Национализм и моральная психология сообщества
Шрифт:
Национализм и либеральный индивидуализм
Видное положение наций и национализма в политической жизни современности – это особенная проблема для либералов, так как в общем они приветствуют ослабление межпоколенческих связей в качестве меры морального и политического прогресса. Либеральные воззрения на историю предполагают, что землю должны унаследовать все более и более космополитические индивиды, сменив авторитарных патриархов и религиозных моралистов. Однако все обернулось так, что им пришлось разделить это наследие с нациями. Ведь эпоха либерального индивидуализма в равной мере была и великой эпохой национализма, по крайней мере до сих пор. Начиная с конца XVII столетия каждая крупная веха в распространении либеральной демократии – Славная революция 1688 года, Великая французская революция 1789 года, революции 1848 года, Гражданская война в Америке, крах европейских империй в конце Первой мировой войны, деколонизация после Второй мировой войны и распад Советской империи в 1989 году – является также вехой в распространении националистических настроений. Современное возрастание прав и автономии индивида, по-видимому, каким-то образом связано с распространением нового и чрезвычайно сильного выражения лояльности к сообществу.
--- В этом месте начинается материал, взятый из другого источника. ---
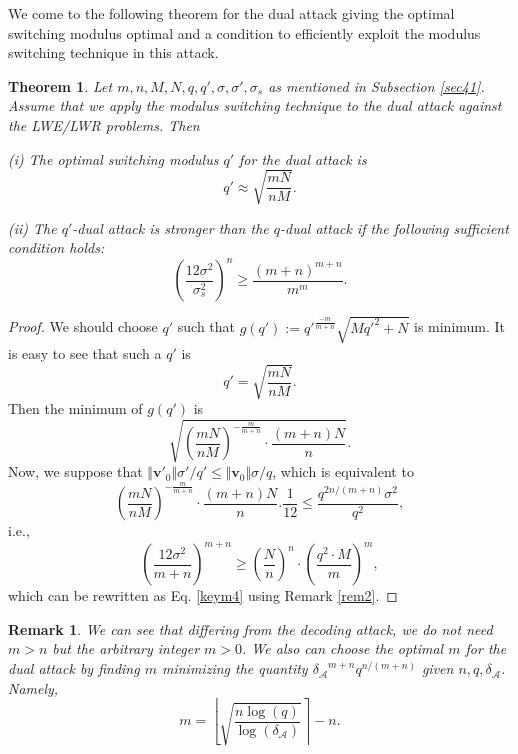 \documentclass{cta-author}
\newtheorem{theorem}{Theorem}{}
\newtheorem{remark}{Remark}{}
\begin{document}
We come to the following theorem for the dual attack giving the optimal switching modulus optimal  and a condition to efficiently exploit the modulus switching technique in this attack.
\begin{theorem} \label{theorem4} Let $m, n, M, N, q, q', \sigma, \sigma', \sigma_s$ as mentioned in Subsection \ref{sec41}. Assume that we apply the modulus switching technique to the dual attack against the LWE/LWR problems. Then
	
	(i) The optimal switching modulus $q'$ for the dual attack is
	\begin{equation} \label{eqmm}
	q'\approx \sqrt{\frac{mN}{nM}}.
	\end{equation}
	
	(ii) The $q'$-dual attack is stronger than the $q$-dual attack if the following sufficient condition holds:
		\begin{equation}\label{keym4}
	\left(\frac{12\sigma^2}{\sigma_s^2}\right)^{n} \geq\frac{(m+n)^{m+n}}{m^{m}}.
\end{equation}
\end{theorem}
\begin{proof}
We should choose  $q'$ such that $g(q'):={q'}^{\frac{-m}{m+n}}\sqrt{M{q'}^2+N}$ is minimum. It is easy to see that such a $q'$ is $$q'=\sqrt{\frac{mN}{nM}}.$$ Then the minimum of $g(q')$ is $$\sqrt{\left(\frac{mN}{nM}\right)^{-\frac{m}{m+n}} \cdot \frac{(m+n)N}{n}}.$$
Now, we suppose that $\Vert \mathbf{v'}_{0}\Vert\sigma'/q' \leq \Vert \mathbf{v}_{0}\Vert\sigma/q$, which is equivalent to
$$ \left(\frac{mN}{nM}\right)^{-\frac{m}{m+n}} \cdot \frac{(m+n)N}{n}.\frac{1}{12} \leq \frac{q^{2n/(m+n)}{\sigma^2}}{q^2},$$
i.e.,
\begin{equation*}\label{eqwm}
\left(\frac{12\sigma^2}{m+n}\right)^{m+n} \geq \left( \frac{N}{n}\right)^{n} \cdot \left(\frac{ q^{2} \cdot M}{m} \right)^m,
\end{equation*}
which can be rewritten as
Eq. \eqref{keym4} using Remark \ref{rem2}.

\end{proof}


\begin{remark}
We can see that differing from the decoding attack, we do not need $m>n$ but the arbitrary integer $m>0$. We also can choose the optimal $m$ for the dual attack by finding $m$ minimizing the quantity ${\delta_{\mathcal{A}}}^{m+n}q^{n/(m+n)}$ given $n, q, \delta_{\mathcal{A}}$. Namely, 
\begin{equation}\label{eqtt} 
m=\left \lfloor \sqrt{\frac{n\log (q)}{\log (\delta_{\mathcal{A}})}} \right\rceil-n.
\end{equation}

\end{remark}
\end{document}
Большинство либеральных теоретиков находят такое развитие событий довольно озадачивающим, поскольку унаследованное сообщество, «как неоднократно говорилось, – это не тот подход, к которому благоволят в нашем современном мире свободных и автономных индивидов» [8] .
8
Shachar, The Birthright Lottery, 115.
9
Gellner, Nations and Nationalism, 129. [Геллнер Э. Нации и национализм. С. 266.]
10
Dunn, Western Political Theory in the Face of the Future, 57–59.
11
Tamir, Liberal Nationalism, 14.
И все же, если лояльность к нации играет в нашем мире относительно свободных и автономных индивидов такую видную роль, не значит ли это, что в том, что неоднократно говорилось об этом, не все верно? Я думаю, что так оно и есть. Видимо, лояльность к сообществу и межпоколенческая связь занимают в нашем мире гораздо большее место, чем нам внушалось. Воображение нации и государства добровольными объединениями независимых индивидов, возможно, и помогло нам выиграть бой с патриархальным укладом, патернализмом и аристократическими привилегиями. Однако от него мало толку, когда надо иметь дело с лояльностью к сообществу, которая не перестала одушевлять наше нравственное существование, и с формами членства в группах, в которые большинство из нас вступают непроизвольно, а именно посредством случайных обстоятельств рождения. Стремимся ли мы к объяснению или оценке национализма, нам необходимо расширить понимание человеческой ассоциации, наполняющее собой наиболее знакомые картины либерального политического мира.
Если вы полагаете, что в современном политическом мире унаследованная лояльность к сообществу – это аномалия, то связи между национализмом и либеральным индивидуализмом были бы объяснимы только в случае победы одной из этих идеологий над другой: либералы либо оказались бы обольщены националистическими страстями, либо нашли бы средство переделать национализм по своему подобию. Но если мы пересмотрим наше понимание сообщества, сделав его рекомендованным мной образом более эластичным, мы откроем путь другим, лучшим, способам разъяснения этих связей. Ведь при том что крепко сбитые, скрепленные традицией патриархальные формы сообщества, соотносимые нами с понятием Gemeinschaft, почти не оставляют места для индивидуального самоутверждения, столь ценимого либералами, это мало что говорит нам об отношениях либерализма с более расплывчатой и безличной формой межпоколенческого сообщества, фактически явившейся вместе с нацией. Если национальное сообщество не требует подчинения индивидов группе, значит, нам не нужно обращаться к предательству либерализма или к либеральному перелицовыванию национализма, чтобы объяснить на удивление близкие связи между национализмом и либеральным индивидуализмом. Вместо этого мы можем поискать между этими идеологиями точки соприкосновения, благодаря которым обе остаются в силе.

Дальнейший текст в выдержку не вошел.